▸ Task item
Report each line of the records below that uses the word "frametitle".
----------------------------------------
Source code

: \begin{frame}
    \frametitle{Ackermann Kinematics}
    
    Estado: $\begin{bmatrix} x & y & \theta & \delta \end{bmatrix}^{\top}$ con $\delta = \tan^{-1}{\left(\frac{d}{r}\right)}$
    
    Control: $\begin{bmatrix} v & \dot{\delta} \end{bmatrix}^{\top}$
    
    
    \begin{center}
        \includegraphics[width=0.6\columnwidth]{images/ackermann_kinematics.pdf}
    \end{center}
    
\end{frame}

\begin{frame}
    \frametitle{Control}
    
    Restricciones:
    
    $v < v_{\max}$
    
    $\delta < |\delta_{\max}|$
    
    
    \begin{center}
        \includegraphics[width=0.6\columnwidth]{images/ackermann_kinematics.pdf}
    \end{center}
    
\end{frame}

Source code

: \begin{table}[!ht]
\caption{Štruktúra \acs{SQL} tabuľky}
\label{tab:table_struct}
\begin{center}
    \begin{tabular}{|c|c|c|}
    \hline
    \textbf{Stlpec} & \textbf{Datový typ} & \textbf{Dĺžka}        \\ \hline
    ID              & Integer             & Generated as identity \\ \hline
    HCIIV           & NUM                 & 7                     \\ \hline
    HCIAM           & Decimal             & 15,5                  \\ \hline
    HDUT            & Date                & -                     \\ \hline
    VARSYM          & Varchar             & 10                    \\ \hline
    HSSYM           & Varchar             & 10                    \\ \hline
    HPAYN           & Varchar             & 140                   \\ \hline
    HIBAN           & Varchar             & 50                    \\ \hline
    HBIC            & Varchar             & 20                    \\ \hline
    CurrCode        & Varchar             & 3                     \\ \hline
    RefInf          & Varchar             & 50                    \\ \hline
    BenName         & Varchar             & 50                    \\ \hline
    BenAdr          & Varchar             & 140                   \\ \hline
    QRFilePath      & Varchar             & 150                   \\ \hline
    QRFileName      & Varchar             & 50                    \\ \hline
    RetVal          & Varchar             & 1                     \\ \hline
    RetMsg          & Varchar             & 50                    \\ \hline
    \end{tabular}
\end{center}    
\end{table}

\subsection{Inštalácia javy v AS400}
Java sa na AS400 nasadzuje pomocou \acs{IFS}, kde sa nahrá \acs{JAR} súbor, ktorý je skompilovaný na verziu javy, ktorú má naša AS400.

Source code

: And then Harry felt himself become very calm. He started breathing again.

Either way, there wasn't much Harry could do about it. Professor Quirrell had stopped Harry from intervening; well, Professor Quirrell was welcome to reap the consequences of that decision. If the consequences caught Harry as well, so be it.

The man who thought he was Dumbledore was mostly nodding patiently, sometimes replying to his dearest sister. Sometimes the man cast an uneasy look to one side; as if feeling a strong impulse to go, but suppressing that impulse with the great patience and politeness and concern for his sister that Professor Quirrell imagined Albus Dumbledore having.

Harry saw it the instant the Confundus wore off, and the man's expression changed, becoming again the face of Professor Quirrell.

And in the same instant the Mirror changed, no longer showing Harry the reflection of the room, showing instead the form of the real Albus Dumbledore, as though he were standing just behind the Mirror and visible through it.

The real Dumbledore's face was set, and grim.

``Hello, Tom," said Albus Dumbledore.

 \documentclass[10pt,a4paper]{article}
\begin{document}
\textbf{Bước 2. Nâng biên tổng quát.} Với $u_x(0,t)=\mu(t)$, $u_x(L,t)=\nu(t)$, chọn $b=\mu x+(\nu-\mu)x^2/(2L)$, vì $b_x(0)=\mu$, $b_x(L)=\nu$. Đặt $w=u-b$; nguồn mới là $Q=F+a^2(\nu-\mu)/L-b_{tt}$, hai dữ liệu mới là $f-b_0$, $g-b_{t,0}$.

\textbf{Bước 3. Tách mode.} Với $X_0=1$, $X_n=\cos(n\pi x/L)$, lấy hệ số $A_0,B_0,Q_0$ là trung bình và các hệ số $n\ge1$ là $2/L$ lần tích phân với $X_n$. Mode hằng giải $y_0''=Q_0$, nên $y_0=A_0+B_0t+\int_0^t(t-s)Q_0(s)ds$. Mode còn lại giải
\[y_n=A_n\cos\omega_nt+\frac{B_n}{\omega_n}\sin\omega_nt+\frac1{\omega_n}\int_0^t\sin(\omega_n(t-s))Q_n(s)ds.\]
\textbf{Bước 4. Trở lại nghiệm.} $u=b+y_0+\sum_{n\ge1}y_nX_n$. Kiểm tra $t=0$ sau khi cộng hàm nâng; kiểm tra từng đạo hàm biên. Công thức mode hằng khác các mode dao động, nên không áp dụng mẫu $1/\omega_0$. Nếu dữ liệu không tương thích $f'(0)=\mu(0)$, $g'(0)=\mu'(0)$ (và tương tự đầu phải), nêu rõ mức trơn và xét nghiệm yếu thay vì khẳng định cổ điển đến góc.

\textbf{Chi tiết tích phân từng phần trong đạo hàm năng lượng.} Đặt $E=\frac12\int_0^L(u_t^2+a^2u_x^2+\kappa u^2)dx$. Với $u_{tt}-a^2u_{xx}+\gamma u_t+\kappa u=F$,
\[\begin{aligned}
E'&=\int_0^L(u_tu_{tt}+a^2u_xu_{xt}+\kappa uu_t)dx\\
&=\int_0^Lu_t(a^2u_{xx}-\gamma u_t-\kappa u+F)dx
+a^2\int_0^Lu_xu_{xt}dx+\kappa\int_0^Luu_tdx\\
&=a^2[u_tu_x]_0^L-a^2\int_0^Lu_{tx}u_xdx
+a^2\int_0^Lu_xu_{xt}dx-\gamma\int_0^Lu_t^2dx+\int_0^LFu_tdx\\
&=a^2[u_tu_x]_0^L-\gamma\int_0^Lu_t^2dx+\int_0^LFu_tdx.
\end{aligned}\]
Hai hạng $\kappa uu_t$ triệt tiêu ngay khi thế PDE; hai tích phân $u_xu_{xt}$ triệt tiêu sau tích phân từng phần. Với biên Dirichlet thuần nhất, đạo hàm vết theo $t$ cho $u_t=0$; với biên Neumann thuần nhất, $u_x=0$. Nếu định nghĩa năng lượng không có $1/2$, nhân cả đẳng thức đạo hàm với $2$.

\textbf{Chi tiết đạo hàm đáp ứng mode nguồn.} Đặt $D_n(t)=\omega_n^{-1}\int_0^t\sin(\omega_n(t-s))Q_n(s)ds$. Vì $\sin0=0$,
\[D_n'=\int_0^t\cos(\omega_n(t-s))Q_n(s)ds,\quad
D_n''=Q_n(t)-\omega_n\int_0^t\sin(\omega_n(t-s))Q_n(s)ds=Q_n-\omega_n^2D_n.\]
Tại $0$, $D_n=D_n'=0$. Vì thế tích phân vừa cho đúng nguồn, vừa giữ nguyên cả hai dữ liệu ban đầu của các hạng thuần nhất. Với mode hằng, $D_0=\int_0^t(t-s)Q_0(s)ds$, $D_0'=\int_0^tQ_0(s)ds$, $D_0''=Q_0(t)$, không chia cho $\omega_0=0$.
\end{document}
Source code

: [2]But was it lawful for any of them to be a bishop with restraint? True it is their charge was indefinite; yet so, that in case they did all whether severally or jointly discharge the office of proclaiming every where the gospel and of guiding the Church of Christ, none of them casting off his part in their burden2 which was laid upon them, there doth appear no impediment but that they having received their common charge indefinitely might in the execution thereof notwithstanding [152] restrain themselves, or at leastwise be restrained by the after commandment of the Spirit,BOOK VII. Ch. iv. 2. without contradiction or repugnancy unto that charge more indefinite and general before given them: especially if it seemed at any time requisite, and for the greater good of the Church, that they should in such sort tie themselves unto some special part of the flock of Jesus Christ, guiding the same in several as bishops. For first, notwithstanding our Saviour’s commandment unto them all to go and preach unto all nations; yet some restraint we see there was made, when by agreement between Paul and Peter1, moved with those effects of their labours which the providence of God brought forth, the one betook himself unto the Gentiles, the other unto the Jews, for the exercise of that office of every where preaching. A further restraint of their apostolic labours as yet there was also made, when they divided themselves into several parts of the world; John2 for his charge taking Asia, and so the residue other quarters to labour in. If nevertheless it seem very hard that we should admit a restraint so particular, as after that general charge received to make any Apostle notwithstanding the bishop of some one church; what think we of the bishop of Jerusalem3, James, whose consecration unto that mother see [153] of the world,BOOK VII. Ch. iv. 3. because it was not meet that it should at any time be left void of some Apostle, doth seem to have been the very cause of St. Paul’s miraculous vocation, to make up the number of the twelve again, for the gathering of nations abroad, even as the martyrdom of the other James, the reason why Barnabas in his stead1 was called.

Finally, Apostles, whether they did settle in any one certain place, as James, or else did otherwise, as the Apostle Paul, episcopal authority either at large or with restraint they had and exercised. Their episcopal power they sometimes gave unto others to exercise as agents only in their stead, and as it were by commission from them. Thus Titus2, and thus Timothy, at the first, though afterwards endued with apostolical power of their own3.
----------------------------------------
▸ Answer for the task
    \frametitle{Ackermann Kinematics}
    \frametitle{Control}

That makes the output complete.